» **Activity**: The output must be the data, printed exactly as written.

» **Study material**:
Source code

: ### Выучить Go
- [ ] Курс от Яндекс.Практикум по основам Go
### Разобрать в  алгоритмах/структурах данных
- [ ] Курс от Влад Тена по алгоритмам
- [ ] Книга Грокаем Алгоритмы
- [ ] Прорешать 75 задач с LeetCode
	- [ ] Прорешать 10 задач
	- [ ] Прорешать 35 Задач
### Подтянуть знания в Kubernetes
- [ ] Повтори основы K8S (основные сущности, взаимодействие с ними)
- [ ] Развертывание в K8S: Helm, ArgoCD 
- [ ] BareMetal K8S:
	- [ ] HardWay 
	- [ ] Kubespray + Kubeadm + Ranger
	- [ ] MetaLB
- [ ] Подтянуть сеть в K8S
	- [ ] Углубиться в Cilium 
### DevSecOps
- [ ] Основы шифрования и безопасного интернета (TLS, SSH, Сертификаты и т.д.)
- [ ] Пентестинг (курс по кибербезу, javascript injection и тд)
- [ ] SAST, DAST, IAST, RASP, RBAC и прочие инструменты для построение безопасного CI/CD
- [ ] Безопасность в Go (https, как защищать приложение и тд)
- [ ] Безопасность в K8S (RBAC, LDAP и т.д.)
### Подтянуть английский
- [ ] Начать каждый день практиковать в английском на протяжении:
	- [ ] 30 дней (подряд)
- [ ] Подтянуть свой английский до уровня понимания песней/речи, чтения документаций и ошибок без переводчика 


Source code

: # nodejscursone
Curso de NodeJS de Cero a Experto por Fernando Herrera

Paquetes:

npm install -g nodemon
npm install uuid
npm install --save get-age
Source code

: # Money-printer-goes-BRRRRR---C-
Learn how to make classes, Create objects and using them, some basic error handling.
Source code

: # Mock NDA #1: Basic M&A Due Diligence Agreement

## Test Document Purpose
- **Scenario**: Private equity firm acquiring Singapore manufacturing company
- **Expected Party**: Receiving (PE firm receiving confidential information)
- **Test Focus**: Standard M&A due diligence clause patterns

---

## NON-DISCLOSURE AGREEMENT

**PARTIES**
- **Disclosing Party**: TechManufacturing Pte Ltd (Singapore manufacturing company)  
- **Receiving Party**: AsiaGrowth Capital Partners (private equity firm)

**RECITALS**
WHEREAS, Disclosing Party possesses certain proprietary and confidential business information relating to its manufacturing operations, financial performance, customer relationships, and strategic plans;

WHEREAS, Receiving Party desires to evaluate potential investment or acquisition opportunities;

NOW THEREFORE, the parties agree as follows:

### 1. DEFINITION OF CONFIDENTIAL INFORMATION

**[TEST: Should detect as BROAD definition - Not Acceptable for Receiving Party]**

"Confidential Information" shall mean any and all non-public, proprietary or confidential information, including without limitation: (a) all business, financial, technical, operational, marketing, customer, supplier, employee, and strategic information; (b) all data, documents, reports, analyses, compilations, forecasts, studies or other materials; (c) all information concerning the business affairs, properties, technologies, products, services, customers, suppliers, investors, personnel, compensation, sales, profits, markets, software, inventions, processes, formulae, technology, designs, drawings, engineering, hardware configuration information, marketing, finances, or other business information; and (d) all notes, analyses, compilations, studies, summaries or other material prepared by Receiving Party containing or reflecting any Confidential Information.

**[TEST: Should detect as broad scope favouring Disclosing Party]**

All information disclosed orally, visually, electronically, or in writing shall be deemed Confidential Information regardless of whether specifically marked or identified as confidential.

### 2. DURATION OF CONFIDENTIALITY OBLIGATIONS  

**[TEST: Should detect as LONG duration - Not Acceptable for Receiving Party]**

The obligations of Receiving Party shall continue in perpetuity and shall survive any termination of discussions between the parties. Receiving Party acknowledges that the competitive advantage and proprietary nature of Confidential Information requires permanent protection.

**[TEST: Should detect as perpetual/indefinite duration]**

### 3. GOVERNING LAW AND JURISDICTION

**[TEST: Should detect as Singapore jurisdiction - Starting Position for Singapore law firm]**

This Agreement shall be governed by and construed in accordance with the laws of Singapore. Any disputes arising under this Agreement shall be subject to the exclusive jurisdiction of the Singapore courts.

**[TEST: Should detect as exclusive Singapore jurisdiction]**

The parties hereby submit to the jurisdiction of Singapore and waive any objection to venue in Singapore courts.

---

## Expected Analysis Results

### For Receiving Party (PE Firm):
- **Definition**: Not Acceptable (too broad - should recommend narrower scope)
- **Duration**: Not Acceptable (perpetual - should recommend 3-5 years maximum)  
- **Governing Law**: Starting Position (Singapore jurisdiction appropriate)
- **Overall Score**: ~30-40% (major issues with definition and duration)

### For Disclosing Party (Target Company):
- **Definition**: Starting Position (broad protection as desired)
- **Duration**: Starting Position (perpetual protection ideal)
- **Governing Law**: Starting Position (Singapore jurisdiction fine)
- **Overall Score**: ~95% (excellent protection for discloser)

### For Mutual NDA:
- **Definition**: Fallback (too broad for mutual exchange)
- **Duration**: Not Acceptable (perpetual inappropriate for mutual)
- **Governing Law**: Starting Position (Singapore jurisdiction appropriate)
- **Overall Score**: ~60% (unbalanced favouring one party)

» **Written response**:
Source code

: ### Выучить Go
- [ ] Курс от Яндекс.Практикум по основам Go
### Разобрать в  алгоритмах/структурах данных
- [ ] Курс от Влад Тена по алгоритмам
- [ ] Книга Грокаем Алгоритмы
- [ ] Прорешать 75 задач с LeetCode
	- [ ] Прорешать 10 задач
	- [ ] Прорешать 35 Задач
### Подтянуть знания в Kubernetes
- [ ] Повтори основы K8S (основные сущности, взаимодействие с ними)
- [ ] Развертывание в K8S: Helm, ArgoCD 
- [ ] BareMetal K8S:
	- [ ] HardWay 
	- [ ] Kubespray + Kubeadm + Ranger
	- [ ] MetaLB
- [ ] Подтянуть сеть в K8S
	- [ ] Углубиться в Cilium 
### DevSecOps
- [ ] Основы шифрования и безопасного интернета (TLS, SSH, Сертификаты и т.д.)
- [ ] Пентестинг (курс по кибербезу, javascript injection и тд)
- [ ] SAST, DAST, IAST, RASP, RBAC и прочие инструменты для построение безопасного CI/CD
- [ ] Безопасность в Go (https, как защищать приложение и тд)
- [ ] Безопасность в K8S (RBAC, LDAP и т.д.)
### Подтянуть английский
- [ ] Начать каждый день практиковать в английском на протяжении:
	- [ ] 30 дней (подряд)
- [ ] Подтянуть свой английский до уровня понимания песней/речи, чтения документаций и ошибок без переводчика 


Source code

: # nodejscursone
Curso de NodeJS de Cero a Experto por Fernando Herrera

Paquetes:

npm install -g nodemon
npm install uuid
npm install --save get-age
Source code

: # Money-printer-goes-BRRRRR---C-
Learn how to make classes, Create objects and using them, some basic error handling.
Source code

: # Mock NDA #1: Basic M&A Due Diligence Agreement

## Test Document Purpose
- **Scenario**: Private equity firm acquiring Singapore manufacturing company
- **Expected Party**: Receiving (PE firm receiving confidential information)
- **Test Focus**: Standard M&A due diligence clause patterns

---

## NON-DISCLOSURE AGREEMENT

**PARTIES**
- **Disclosing Party**: TechManufacturing Pte Ltd (Singapore manufacturing company)  
- **Receiving Party**: AsiaGrowth Capital Partners (private equity firm)

**RECITALS**
WHEREAS, Disclosing Party possesses certain proprietary and confidential business information relating to its manufacturing operations, financial performance, customer relationships, and strategic plans;

WHEREAS, Receiving Party desires to evaluate potential investment or acquisition opportunities;

NOW THEREFORE, the parties agree as follows:

### 1. DEFINITION OF CONFIDENTIAL INFORMATION

**[TEST: Should detect as BROAD definition - Not Acceptable for Receiving Party]**

"Confidential Information" shall mean any and all non-public, proprietary or confidential information, including without limitation: (a) all business, financial, technical, operational, marketing, customer, supplier, employee, and strategic information; (b) all data, documents, reports, analyses, compilations, forecasts, studies or other materials; (c) all information concerning the business affairs, properties, technologies, products, services, customers, suppliers, investors, personnel, compensation, sales, profits, markets, software, inventions, processes, formulae, technology, designs, drawings, engineering, hardware configuration information, marketing, finances, or other business information; and (d) all notes, analyses, compilations, studies, summaries or other material prepared by Receiving Party containing or reflecting any Confidential Information.

**[TEST: Should detect as broad scope favouring Disclosing Party]**

All information disclosed orally, visually, electronically, or in writing shall be deemed Confidential Information regardless of whether specifically marked or identified as confidential.

### 2. DURATION OF CONFIDENTIALITY OBLIGATIONS  

**[TEST: Should detect as LONG duration - Not Acceptable for Receiving Party]**

The obligations of Receiving Party shall continue in perpetuity and shall survive any termination of discussions between the parties. Receiving Party acknowledges that the competitive advantage and proprietary nature of Confidential Information requires permanent protection.

**[TEST: Should detect as perpetual/indefinite duration]**

### 3. GOVERNING LAW AND JURISDICTION

**[TEST: Should detect as Singapore jurisdiction - Starting Position for Singapore law firm]**

This Agreement shall be governed by and construed in accordance with the laws of Singapore. Any disputes arising under this Agreement shall be subject to the exclusive jurisdiction of the Singapore courts.

**[TEST: Should detect as exclusive Singapore jurisdiction]**

The parties hereby submit to the jurisdiction of Singapore and waive any objection to venue in Singapore courts.

---

## Expected Analysis Results

### For Receiving Party (PE Firm):
- **Definition**: Not Acceptable (too broad - should recommend narrower scope)
- **Duration**: Not Acceptable (perpetual - should recommend 3-5 years maximum)  
- **Governing Law**: Starting Position (Singapore jurisdiction appropriate)
- **Overall Score**: ~30-40% (major issues with definition and duration)

### For Disclosing Party (Target Company):
- **Definition**: Starting Position (broad protection as desired)
- **Duration**: Starting Position (perpetual protection ideal)
- **Governing Law**: Starting Position (Singapore jurisdiction fine)
- **Overall Score**: ~95% (excellent protection for discloser)

### For Mutual NDA:
- **Definition**: Fallback (too broad for mutual exchange)
- **Duration**: Not Acceptable (perpetual inappropriate for mutual)
- **Governing Law**: Starting Position (Singapore jurisdiction appropriate)
- **Overall Score**: ~60% (unbalanced favouring one party)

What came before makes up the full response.